大きな合戦を並べておけば歴史の流れに沿って説明しやすいという理由と、個人的にラブストーリーより戦闘シーンが好きという妙な傾向のせいでこんなふうになってしまいました。
実際には『平家物語』本編には、貴族文化が武家文化に取って代わられる最期の輝きの雅びさがあり、優美な女人にもお薦めの、美しくもの哀しい場面が多いですので、どうか敬遠されませんよう。
岩波文庫版は語り本系覚一本高野本というテキストを底本にしています。
なにしろモトが文章ではなくて語りで伝えられた文学ですから、いろいろ微妙に違うバージョンがあって、前回の、六代が斬られた所で終る本もあるそうですが、この本のラストは大原寂光院で静かに平家一門の菩提を弔う建礼門院が主人公。
ある日、後白河法皇が大原へ御幸します。
女院の住まいする庵はあまりにも侘びしく、法皇の突然の来訪に女院は呆然。
『平家』本文にはあまり下世話な噂は書かれていませんが、高倉帝が亡くなったとき、徳子を後白河法皇に入内させるという話があったのだそうです。
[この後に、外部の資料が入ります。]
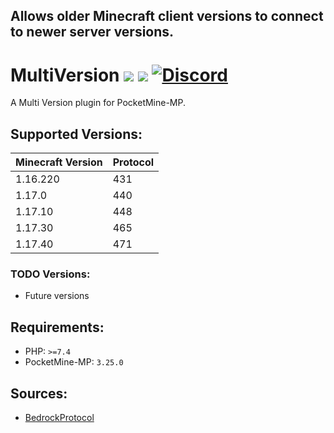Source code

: ## Allows older Minecraft client versions to connect to newer server versions.

# MultiVersion [![](https://poggit.pmmp.io/shield.dl.total/MultiVersion)](https://poggit.pmmp.io/p/MultiVersion) [![](https://poggit.pmmp.io/shield.api/MultiVersion)](https://poggit.pmmp.io/p/MultiVersion) [![Discord](https://img.shields.io/discord/902113901712379945?color=7389D8&label=discord)](https://discord.gg/NGsNaj54d6)
A Multi Version plugin for PocketMine-MP.

## Supported Versions:
| Minecraft Version | Protocol |
| --- | ----------- |
| 1.16.220 | 431 |
| 1.17.0 | 440 |
| 1.17.10 | 448 |
| 1.17.30 | 465 |
| 1.17.40 | 471 |

### TODO Versions:
- Future versions

## Requirements:
- PHP: `>=7.4`
- PocketMine-MP: `3.25.0`

## Sources:
- <a href="https://github.com/pmmp/BedrockProtocol">BedrockProtocol</a>
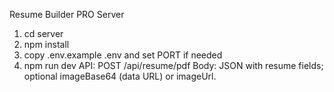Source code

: Resume Builder PRO Server
1. cd server
2. npm install
3. copy .env.example .env and set PORT if needed
4. npm run dev
API: POST /api/resume/pdf
Body: JSON with resume fields; optional imageBase64 (data URL) or imageUrl.
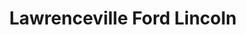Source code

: ---
title: "Lawrenceville Ford Lincoln"
url: /lawrence-twp/lawrenceville-ford-lincoln/
shop: car
---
普段自分の意見を言わない徳子が拒否したので、周りがびっくりして沙汰止みになったそうで。ちなみに大原の建礼門院、二十九歳。
でもまあ、実際にはそんな場合ではありません。
これまでの波乱の人生を語って二人涙涙です。
女院は人の一生で六道を経験した、と語ります。
地獄道、餓鬼道、畜生道、修羅道、人間道、天道。
天国から地獄を全部味わった、というところでしょうか。
それで思ったのですが、宮尾登美子が女性メインの視点で平家を書こうと思ったのは、この女院の「六道の沙汰」がヒントではないでしょうか。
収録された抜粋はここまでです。